[PATCH v6 00/40] arm_mpam: Add KVM/arm64 and resctrl glue code

Ben Horgan posted 40 patches 2 weeks, 5 days ago
Documentation/arch/arm64/index.rst          |    1 +
Documentation/arch/arm64/mpam.rst           |   72 +
Documentation/arch/arm64/silicon-errata.rst |    9 +
arch/arm64/Kconfig                          |    6 +-
arch/arm64/include/asm/el2_setup.h          |    3 +-
arch/arm64/include/asm/mpam.h               |   96 ++
arch/arm64/include/asm/resctrl.h            |    2 +
arch/arm64/include/asm/thread_info.h        |    3 +
arch/arm64/kernel/Makefile                  |    1 +
arch/arm64/kernel/cpufeature.c              |   21 +-
arch/arm64/kernel/mpam.c                    |   62 +
arch/arm64/kernel/process.c                 |    7 +
arch/arm64/kvm/hyp/include/hyp/switch.h     |   12 +-
arch/arm64/kvm/hyp/vhe/sysreg-sr.c          |   16 +
arch/arm64/kvm/sys_regs.c                   |    2 +
arch/arm64/tools/sysreg                     |    8 +
drivers/resctrl/Kconfig                     |    9 +-
drivers/resctrl/Makefile                    |    1 +
drivers/resctrl/mpam_devices.c              |  303 +++-
drivers/resctrl/mpam_internal.h             |  104 +-
drivers/resctrl/mpam_resctrl.c              | 1710 +++++++++++++++++++
drivers/resctrl/test_mpam_resctrl.c         |  315 ++++
include/linux/arm_mpam.h                    |   32 +
23 files changed, 2740 insertions(+), 55 deletions(-)
create mode 100644 Documentation/arch/arm64/mpam.rst
create mode 100644 arch/arm64/include/asm/mpam.h
create mode 100644 arch/arm64/include/asm/resctrl.h
create mode 100644 arch/arm64/kernel/mpam.c
create mode 100644 drivers/resctrl/mpam_resctrl.c
create mode 100644 drivers/resctrl/test_mpam_resctrl.c
[PATCH v6 00/40] arm_mpam: Add KVM/arm64 and resctrl glue code
Posted by Ben Horgan 2 weeks, 5 days ago
This version of the mpam missing pieces series sees a couple of things
dropped or hidden. Memory bandwith utilization with free-running counters
is dropped in preference of just always using 'mbm_event' mode (ABMC
emulation) which simplifies the code and allows for, in the future,
filtering by read/write traffic. So, for the interim, there is no memory
bandwidth utilization support. CDP is hidden behind config expert as
remount of resctrl fs could potentially lead to out of range PARTIDs being
used and the fix requires a change in fs/resctrl. The setting of MPAM2_EL2
(for pkvm/nvhe) is dropped as too expensive a write for not much value.
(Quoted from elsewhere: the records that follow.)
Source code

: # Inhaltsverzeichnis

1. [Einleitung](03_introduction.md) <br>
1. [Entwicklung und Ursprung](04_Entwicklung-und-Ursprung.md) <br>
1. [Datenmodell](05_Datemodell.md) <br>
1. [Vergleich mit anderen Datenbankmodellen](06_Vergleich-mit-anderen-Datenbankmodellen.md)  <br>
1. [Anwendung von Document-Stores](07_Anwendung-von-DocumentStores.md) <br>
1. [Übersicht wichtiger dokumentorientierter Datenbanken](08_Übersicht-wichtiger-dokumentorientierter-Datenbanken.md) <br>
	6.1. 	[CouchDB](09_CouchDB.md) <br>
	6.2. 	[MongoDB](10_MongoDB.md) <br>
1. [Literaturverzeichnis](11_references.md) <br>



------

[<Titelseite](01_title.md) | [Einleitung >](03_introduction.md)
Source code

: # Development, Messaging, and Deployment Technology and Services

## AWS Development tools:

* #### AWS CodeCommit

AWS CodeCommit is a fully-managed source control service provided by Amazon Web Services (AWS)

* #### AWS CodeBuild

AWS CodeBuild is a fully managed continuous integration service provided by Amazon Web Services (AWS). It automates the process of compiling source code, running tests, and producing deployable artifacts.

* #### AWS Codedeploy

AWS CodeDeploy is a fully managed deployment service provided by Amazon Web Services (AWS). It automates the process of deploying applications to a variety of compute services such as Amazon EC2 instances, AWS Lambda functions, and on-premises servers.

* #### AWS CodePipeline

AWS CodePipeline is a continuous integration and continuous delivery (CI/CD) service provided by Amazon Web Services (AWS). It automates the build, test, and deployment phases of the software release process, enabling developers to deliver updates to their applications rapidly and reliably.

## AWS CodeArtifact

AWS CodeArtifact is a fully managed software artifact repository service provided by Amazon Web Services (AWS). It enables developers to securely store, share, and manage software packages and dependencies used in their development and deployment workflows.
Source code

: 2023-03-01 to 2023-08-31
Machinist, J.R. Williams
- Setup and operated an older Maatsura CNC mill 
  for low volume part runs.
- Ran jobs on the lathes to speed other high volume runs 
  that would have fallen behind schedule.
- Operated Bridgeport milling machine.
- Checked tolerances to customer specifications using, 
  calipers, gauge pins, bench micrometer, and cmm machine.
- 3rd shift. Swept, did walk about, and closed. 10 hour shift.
There are a couple of 'fixes' at the start of the series which address
problems in the base driver but are only user visible due to this series.

Changelogs in patches

Thanks for all the reviewing and testing so far. Just a bit more to get this
over the line.

There is a small build conflict with the MPAM abmc precursors series [1], which
alters some of the resctrl arch hooks. I will shortly be posting a respin
of that too.

[1] https://lore.kernel.org/lkml/20260225201905.3568624-1-ben.horgan@arm.com/

From James' cover letter:

This is the missing piece to make MPAM usable resctrl in user-space. This has
shed its debugfs code and the read/write 'event configuration' for the monitors
to make the series smaller.

This adds the arch code and KVM support first. I anticipate the whole thing
going via arm64, but if goes via tip instead, the an immutable branch with those
patches should be easy to do.

Generally the resctrl glue code works by picking what MPAM features it can expose
from the MPAM drive, then configuring the structs that back the resctrl helpers.
If your platform is sufficiently Xeon shaped, you should be able to get L2/L3 CPOR
bitmaps exposed via resctrl. CSU counters work if they are on/after the L3. MBWU
counters are considerably more hairy, and depend on hueristics around the topology,
and a bunch of stuff trying to emulate ABMC.
If it didn't pick what you wanted it to, please share the debug messages produced
when enabling dynamic debug and booting with:
| dyndbg="file mpam_resctrl.c +pl"

I've not found a platform that can test all the behaviours around the monitors,
so this is where I'd expect the most bugs.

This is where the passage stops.